More From The Good News Corner: People With COVID Mostly Don't Infect Anyone!

tc4a 08 Sep 2020

Surprisingly, new computer modeling shows that 80% of those who test positive for COVID-19 never infect anyone else with the virus, reports Sabin Russell of the Fred Hutch Cancer Research Center in Seattle, USA.

Instead, new research suggests the disease spreads quickly in communities because of a convergence of “wrong place at the wrong time” circumstances. Intense burses of transmission happen when groups are in contact with someone who happens to be in a very brief phase of being highly contagious: the dreaded Super Spreader events we’ve read about, like choral group rehearsals or lockdown-defying parties.

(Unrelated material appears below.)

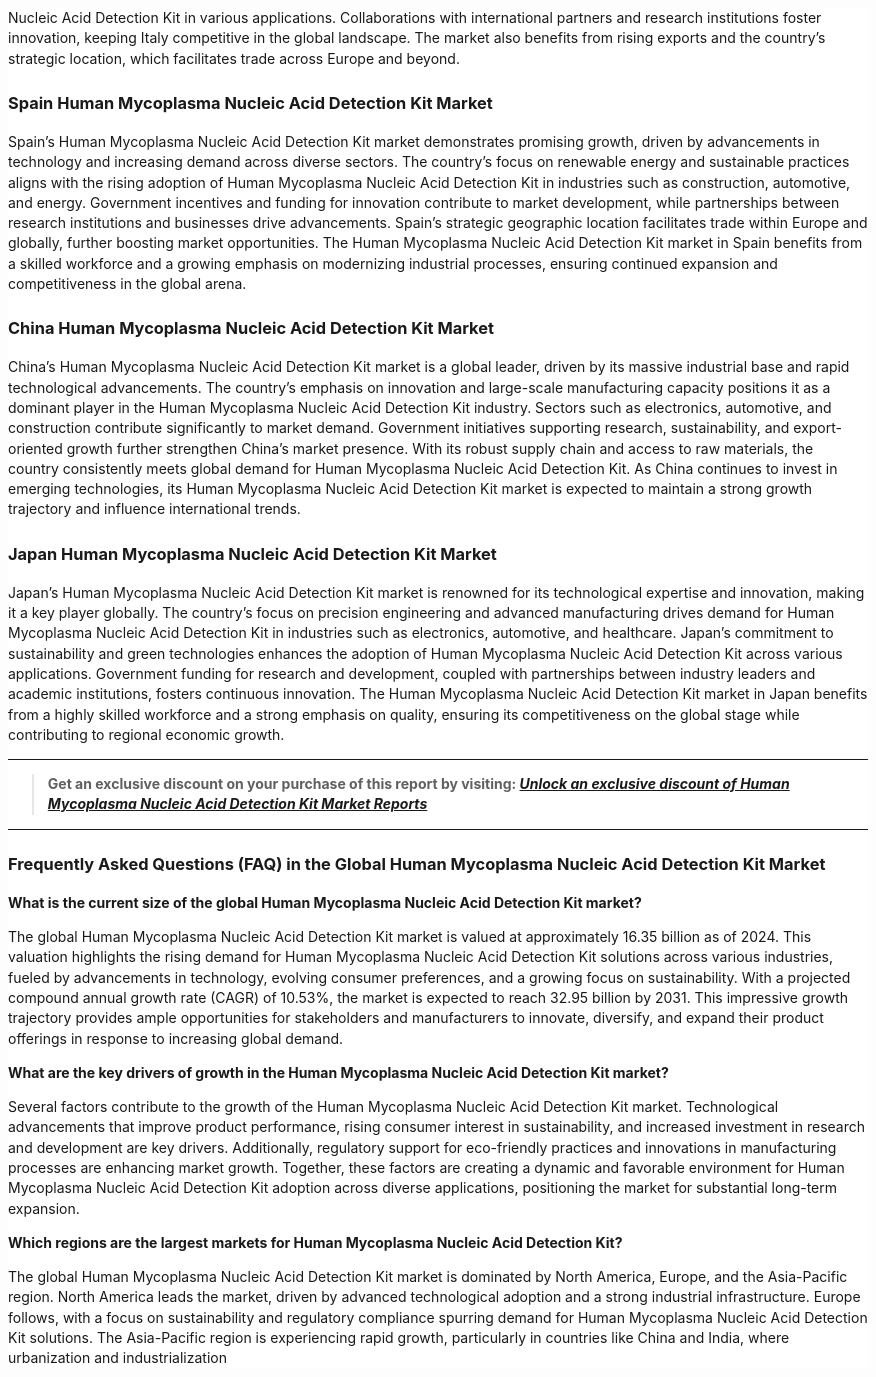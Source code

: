 Nucleic Acid Detection Kit in various applications. Collaborations with international partners and research institutions foster innovation, keeping Italy competitive in the global landscape. The market also benefits from rising exports and the country&rsquo;s strategic location, which facilitates trade across Europe and beyond.</p><h3>Spain Human Mycoplasma Nucleic Acid Detection Kit Market</h3><p>Spain&rsquo;s Human Mycoplasma Nucleic Acid Detection Kit market demonstrates promising growth, driven by advancements in technology and increasing demand across diverse sectors. The country&rsquo;s focus on renewable energy and sustainable practices aligns with the rising adoption of Human Mycoplasma Nucleic Acid Detection Kit in industries such as construction, automotive, and energy. Government incentives and funding for innovation contribute to market development, while partnerships between research institutions and businesses drive advancements. Spain&rsquo;s strategic geographic location facilitates trade within Europe and globally, further boosting market opportunities. The Human Mycoplasma Nucleic Acid Detection Kit market in Spain benefits from a skilled workforce and a growing emphasis on modernizing industrial processes, ensuring continued expansion and competitiveness in the global arena.</p><h3>China Human Mycoplasma Nucleic Acid Detection Kit Market</h3><p>China&rsquo;s Human Mycoplasma Nucleic Acid Detection Kit market is a global leader, driven by its massive industrial base and rapid technological advancements. The country&rsquo;s emphasis on innovation and large-scale manufacturing capacity positions it as a dominant player in the Human Mycoplasma Nucleic Acid Detection Kit industry. Sectors such as electronics, automotive, and construction contribute significantly to market demand. Government initiatives supporting research, sustainability, and export-oriented growth further strengthen China&rsquo;s market presence. With its robust supply chain and access to raw materials, the country consistently meets global demand for Human Mycoplasma Nucleic Acid Detection Kit. As China continues to invest in emerging technologies, its Human Mycoplasma Nucleic Acid Detection Kit market is expected to maintain a strong growth trajectory and influence international trends.</p><h3>Japan Human Mycoplasma Nucleic Acid Detection Kit Market</h3><p>Japan&rsquo;s Human Mycoplasma Nucleic Acid Detection Kit market is renowned for its technological expertise and innovation, making it a key player globally. The country&rsquo;s focus on precision engineering and advanced manufacturing drives demand for Human Mycoplasma Nucleic Acid Detection Kit in industries such as electronics, automotive, and healthcare. Japan&rsquo;s commitment to sustainability and green technologies enhances the adoption of Human Mycoplasma Nucleic Acid Detection Kit across various applications. Government funding for research and development, coupled with partnerships between industry leaders and academic institutions, fosters continuous innovation. The Human Mycoplasma Nucleic Acid Detection Kit market in Japan benefits from a highly skilled workforce and a strong emphasis on quality, ensuring its competitiveness on the global stage while contributing to regional economic growth.</p><hr /><blockquote><p><strong>Get an exclusive discount on your purchase of this report by visiting: <em><a href="://marketresearchpulse.com/ask-for-discount/141915?utm_source=Github&amp;utm_medium=019">Unlock an exclusive discount of Human Mycoplasma Nucleic Acid Detection Kit Market Reports</a></em>&nbsp;</strong></p></blockquote><hr /><h3>Frequently Asked Questions (FAQ) in the Global Human Mycoplasma Nucleic Acid Detection Kit Market</h3><p><strong>What is the current size of the global Human Mycoplasma Nucleic Acid Detection Kit market?</strong></p><p>The global Human Mycoplasma Nucleic Acid Detection Kit market is valued at approximately 16.35 billion as of 2024. This valuation highlights the rising demand for Human Mycoplasma Nucleic Acid Detection Kit solutions across various industries, fueled by advancements in technology, evolving consumer preferences, and a growing focus on sustainability. With a projected compound annual growth rate (CAGR) of 10.53%, the market is expected to reach 32.95 billion by 2031. This impressive growth trajectory provides ample opportunities for stakeholders and manufacturers to innovate, diversify, and expand their product offerings in response to increasing global demand.</p><p><strong>What are the key drivers of growth in the Human Mycoplasma Nucleic Acid Detection Kit market?</strong></p><p>Several factors contribute to the growth of the Human Mycoplasma Nucleic Acid Detection Kit market. Technological advancements that improve product performance, rising consumer interest in sustainability, and increased investment in research and development are key drivers. Additionally, regulatory support for eco-friendly practices and innovations in manufacturing processes are enhancing market growth. Together, these factors are creating a dynamic and favorable environment for Human Mycoplasma Nucleic Acid Detection Kit adoption across diverse applications, positioning the market for substantial long-term expansion.</p><p><strong>Which regions are the largest markets for Human Mycoplasma Nucleic Acid Detection Kit?</strong></p><p>The global Human Mycoplasma Nucleic Acid Detection Kit market is dominated by North America, Europe, and the Asia-Pacific region. North America leads the market, driven by advanced technological adoption and a strong industrial infrastructure. Europe follows, with a focus on sustainability and regulatory compliance spurring demand for Human Mycoplasma Nucleic Acid Detection Kit solutions. The Asia-Pacific region is experiencing rapid growth, particularly in countries like China and India, where urbanization and industrialization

While existing data shows that people who are infected with COVID-19 may shed tiny amounts of the virus for weeks, the new model suggests that they usually only shed enough to be contagious for one or two days.

On the other hand, the model suggests that for many (though not all) infected people, the two-day highly contagious period occurs before the person feels any symptoms. By the time they feel sick they may already have spread the virus to dozens of others.

Dr. Joshua T. Schiffer, who led the research, emphasized that the model cannot rule out the possibility that a small minority of infected people may remain contagious for a much longer period (after they have symptoms).

The ethical thing to do as an individual is to walk around with the assumption that you’re infectious and contagious, and that it’s your responsibility to protect the public. That doesn’t change at all,” he said.